Below are some records. Repeat exactly the lines from the one containing "Guidelines Support Library" through the final line.

- **Data under study**

_____

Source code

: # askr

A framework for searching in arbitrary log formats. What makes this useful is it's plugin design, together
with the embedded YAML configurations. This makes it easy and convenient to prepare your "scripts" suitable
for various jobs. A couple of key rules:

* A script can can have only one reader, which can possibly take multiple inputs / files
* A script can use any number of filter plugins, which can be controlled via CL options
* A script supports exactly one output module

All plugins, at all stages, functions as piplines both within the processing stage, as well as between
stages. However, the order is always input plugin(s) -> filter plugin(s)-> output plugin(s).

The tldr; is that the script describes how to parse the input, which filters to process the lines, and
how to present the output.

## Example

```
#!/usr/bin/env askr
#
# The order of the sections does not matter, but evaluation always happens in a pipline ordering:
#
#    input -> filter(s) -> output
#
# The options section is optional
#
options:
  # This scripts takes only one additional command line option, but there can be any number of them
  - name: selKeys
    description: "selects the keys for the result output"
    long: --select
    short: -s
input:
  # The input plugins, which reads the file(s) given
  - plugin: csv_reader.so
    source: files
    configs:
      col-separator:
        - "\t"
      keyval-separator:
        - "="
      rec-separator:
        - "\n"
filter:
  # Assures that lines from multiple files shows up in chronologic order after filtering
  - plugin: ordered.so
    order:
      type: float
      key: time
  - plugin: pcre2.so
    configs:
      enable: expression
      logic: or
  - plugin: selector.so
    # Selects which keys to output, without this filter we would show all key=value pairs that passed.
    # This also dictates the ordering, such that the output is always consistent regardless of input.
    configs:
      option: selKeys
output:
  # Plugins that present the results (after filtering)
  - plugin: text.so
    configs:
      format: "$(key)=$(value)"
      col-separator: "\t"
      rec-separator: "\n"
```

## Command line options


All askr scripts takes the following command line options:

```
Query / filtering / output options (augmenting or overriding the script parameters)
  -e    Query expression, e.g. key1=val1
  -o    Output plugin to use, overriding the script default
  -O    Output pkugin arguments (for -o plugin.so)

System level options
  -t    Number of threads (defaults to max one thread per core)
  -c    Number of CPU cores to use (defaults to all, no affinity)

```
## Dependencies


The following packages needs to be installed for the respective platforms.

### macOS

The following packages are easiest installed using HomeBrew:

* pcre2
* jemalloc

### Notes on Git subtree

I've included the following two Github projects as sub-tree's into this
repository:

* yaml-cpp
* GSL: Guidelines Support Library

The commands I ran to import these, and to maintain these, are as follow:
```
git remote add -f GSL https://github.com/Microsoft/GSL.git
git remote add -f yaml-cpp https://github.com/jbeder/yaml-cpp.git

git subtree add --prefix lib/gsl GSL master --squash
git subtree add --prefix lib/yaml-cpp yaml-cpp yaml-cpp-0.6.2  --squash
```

_____

- **Exercise answer**
* GSL: Guidelines Support Library

The commands I ran to import these, and to maintain these, are as follow:
```
git remote add -f GSL https://github.com/Microsoft/GSL.git
git remote add -f yaml-cpp https://github.com/jbeder/yaml-cpp.git

git subtree add --prefix lib/gsl GSL master --squash
git subtree add --prefix lib/yaml-cpp yaml-cpp yaml-cpp-0.6.2  --squash
```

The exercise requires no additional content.